Considering that ammonium chloride is a kind of standard textbook example for dendrite formation, the generation of composite dendrites in the experiments described here is not surprising. Dendrites are structures formed in the presence of diffusion limitations that are present during crystal growth. These diffusion irregularities often lead to higher supersaturations at specific areas such as corners and edges, and the resulting faster growth rates generate the final dendritic morphology. Like ice crystals, ammonium chloride also possesses a crystalline anisotropy that favors the formation of dendrites during its crystallization.
To obtain more material and information about the growth mode, experiments were repeated in larger containers made of PTFE. Figures A5–12 show scanning electron micrographs of several isolated dendrites and reveal their composite structure. Figure A5 shows the main trunk of one dendrite reaching to about 100 µm in height. The definitions of the primary branches and the interspacing between each branch have significantly diminished indicating a high level of overgrowth. In addition, many clusters of spherical structures with diameters up to 1 µm can be seen clearly deposited on the exterior surface of the dendrites (cf. Fig. A6–8). These clusters resemble very closely to the vaterite particles synthesized in several works.
Judging from the significant difference between crystal sizes, 100 µm dendrites and only 1 µm spherical clusters, the growth mechanism may then be formulated as a two stage process. During the decomposition of ammonium carbonate, both ammonia and carbon dioxide gases combine with water to form the respective ammonium (NH4+) and carbonate (CO32-) ions. Assuming similar diffusion speed and solubility, the propylene carbonate phase becomes saturated first with respect to ammonium chloride which thus nucleates and grows as the first stage. This suggestion that ammonium chloride precipitate first is supported by the stoichiometry of the ammonium carbonate decomposition which leads to 2 moles of ammonia for every mole of carbon dioxide produced. In addition, the affinity of ammonia to water molecules is much higher due to hydrogen bonding compared to its counterpart.
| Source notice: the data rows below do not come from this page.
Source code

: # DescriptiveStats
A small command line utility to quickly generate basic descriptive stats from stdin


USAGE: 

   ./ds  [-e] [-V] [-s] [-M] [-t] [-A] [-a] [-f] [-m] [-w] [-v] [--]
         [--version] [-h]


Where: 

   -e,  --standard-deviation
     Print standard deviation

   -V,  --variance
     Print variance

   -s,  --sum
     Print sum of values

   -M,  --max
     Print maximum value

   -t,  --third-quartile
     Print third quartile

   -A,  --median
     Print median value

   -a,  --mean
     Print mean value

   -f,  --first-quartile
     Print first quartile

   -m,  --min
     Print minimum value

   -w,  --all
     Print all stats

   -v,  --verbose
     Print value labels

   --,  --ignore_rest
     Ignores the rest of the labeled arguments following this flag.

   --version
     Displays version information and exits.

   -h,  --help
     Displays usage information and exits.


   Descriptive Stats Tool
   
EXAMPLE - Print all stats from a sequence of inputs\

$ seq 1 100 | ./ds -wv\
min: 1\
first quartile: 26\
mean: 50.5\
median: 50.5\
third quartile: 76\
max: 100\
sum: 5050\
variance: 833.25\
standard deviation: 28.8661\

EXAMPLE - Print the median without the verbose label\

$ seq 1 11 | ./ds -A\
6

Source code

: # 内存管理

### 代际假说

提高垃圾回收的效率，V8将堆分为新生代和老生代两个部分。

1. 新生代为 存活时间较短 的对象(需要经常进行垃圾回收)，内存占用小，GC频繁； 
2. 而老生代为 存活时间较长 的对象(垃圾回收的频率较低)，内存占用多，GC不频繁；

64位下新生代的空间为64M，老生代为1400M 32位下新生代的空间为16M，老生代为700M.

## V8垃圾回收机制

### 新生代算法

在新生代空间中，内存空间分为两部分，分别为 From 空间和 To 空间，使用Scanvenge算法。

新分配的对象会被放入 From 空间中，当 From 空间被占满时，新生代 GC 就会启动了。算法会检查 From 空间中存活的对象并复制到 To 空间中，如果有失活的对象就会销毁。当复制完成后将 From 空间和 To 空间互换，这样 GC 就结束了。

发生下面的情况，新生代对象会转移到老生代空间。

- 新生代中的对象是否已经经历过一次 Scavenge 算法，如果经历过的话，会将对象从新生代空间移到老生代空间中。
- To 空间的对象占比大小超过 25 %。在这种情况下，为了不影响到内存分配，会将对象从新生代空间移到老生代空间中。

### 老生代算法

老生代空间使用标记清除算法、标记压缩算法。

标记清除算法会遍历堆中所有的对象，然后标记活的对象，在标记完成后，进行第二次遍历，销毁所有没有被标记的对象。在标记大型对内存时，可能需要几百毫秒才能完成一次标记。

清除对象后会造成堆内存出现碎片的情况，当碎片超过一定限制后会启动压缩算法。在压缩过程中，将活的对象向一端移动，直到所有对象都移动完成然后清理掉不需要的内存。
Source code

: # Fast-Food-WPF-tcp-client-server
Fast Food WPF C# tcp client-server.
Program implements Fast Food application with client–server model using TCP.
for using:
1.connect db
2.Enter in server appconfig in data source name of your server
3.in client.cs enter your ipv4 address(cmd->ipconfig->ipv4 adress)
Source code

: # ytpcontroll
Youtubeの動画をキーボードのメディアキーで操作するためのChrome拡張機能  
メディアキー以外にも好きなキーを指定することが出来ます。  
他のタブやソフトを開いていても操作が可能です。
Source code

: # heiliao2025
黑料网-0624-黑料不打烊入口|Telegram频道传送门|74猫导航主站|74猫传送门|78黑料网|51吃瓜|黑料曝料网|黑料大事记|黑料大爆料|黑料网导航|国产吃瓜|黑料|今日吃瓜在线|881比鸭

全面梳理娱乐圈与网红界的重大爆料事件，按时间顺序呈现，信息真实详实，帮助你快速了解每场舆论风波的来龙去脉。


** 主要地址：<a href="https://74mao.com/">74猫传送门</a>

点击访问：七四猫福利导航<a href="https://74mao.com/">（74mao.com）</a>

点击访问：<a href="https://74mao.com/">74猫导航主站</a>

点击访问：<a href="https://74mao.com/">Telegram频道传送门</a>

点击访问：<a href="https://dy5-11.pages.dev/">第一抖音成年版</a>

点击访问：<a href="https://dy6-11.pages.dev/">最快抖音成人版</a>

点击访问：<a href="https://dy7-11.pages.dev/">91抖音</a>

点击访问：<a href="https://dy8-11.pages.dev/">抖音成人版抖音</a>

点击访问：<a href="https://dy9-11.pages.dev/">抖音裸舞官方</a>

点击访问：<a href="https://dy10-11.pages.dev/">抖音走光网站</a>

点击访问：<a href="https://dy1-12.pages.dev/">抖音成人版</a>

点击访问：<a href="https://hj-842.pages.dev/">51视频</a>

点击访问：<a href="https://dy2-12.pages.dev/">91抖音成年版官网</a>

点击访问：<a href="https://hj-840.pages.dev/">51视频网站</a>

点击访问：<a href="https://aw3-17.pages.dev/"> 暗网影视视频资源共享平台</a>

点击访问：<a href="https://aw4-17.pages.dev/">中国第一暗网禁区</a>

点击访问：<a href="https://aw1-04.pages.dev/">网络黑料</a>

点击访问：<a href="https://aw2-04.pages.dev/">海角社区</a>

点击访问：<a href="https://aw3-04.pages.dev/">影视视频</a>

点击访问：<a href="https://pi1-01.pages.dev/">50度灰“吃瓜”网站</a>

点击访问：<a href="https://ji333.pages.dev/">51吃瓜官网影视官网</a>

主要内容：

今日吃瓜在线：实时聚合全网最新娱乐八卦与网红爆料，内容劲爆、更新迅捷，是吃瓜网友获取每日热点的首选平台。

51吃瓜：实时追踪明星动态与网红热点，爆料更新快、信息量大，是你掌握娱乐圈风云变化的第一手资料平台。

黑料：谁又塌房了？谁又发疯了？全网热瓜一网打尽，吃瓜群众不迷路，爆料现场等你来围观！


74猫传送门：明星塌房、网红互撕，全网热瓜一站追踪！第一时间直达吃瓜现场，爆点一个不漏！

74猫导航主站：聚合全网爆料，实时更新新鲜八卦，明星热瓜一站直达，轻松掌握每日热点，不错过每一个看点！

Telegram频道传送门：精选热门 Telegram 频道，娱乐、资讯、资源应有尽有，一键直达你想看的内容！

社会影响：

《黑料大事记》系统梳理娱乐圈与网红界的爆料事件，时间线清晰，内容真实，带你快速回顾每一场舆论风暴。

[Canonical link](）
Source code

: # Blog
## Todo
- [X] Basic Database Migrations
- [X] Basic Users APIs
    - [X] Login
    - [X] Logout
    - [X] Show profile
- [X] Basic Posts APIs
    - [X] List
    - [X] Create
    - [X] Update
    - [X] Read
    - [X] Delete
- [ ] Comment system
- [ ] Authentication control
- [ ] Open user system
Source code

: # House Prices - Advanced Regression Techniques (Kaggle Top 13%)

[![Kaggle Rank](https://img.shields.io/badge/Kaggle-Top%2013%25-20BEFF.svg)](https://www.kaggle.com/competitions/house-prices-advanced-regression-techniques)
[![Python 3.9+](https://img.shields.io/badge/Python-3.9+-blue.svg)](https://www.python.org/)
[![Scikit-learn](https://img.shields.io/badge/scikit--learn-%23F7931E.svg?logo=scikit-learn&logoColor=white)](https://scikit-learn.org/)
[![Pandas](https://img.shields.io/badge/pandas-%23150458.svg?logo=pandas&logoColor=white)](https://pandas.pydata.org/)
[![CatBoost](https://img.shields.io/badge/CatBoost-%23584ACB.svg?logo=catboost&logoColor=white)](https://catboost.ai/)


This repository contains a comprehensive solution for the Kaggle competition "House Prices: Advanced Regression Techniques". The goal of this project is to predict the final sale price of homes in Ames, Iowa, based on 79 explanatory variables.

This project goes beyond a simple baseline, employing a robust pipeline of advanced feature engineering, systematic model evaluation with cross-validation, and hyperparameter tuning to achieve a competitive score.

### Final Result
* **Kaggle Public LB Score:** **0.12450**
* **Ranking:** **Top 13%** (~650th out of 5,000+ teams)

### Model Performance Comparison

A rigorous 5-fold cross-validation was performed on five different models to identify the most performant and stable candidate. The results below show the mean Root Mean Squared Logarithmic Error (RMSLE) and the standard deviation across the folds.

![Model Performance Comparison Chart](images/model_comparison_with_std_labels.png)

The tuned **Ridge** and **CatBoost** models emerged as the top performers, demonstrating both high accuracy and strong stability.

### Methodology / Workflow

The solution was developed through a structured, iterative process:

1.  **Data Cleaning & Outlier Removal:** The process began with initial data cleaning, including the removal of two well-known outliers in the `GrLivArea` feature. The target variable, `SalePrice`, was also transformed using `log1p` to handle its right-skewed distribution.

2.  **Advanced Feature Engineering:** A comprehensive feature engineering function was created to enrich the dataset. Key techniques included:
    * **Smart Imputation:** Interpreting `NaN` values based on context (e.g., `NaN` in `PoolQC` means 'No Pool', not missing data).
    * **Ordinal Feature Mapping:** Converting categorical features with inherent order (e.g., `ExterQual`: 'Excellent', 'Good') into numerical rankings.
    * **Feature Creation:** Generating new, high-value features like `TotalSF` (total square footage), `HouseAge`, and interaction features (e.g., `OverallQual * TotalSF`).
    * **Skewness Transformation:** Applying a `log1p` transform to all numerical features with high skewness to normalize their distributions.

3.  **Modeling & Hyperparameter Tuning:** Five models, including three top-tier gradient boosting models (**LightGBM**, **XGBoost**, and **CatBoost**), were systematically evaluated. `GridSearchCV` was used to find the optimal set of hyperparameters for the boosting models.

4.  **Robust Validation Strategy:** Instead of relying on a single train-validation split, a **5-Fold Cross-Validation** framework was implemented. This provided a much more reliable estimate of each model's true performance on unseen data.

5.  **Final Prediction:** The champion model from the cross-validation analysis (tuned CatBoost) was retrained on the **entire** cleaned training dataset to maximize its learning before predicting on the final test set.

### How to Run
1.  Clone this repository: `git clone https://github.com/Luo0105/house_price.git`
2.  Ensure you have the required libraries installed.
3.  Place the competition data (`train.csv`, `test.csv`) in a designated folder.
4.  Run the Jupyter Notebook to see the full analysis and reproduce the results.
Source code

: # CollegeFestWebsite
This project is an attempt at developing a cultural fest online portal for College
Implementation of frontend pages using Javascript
As the dendritic ammonium chloride crystals are growing, the propylene carbonate phase is also reaching the supersaturation with respect to calcium carbonate, in this case the less stable polymorph vaterite. The precipitated ammonium chloride dendrites act as seed crystals and provide interfaces that favor the subsequent nucleation and thereby growth of vaterite crystals.
The SEM micrographs of figure A9–12 illustrate the composite nature of the dendrites quite clearly with a shell made of many triangular calcium carbonate crystallites of sizes up to 600 nm overlaying in a scaly fashion an inner homogenous almost monolithical ammonium chloride core (cf. Fig. A11). This microscopic structure is in accordance with the macroscopic observation that the dendrites collapse after water addition (cf. Fig. S7).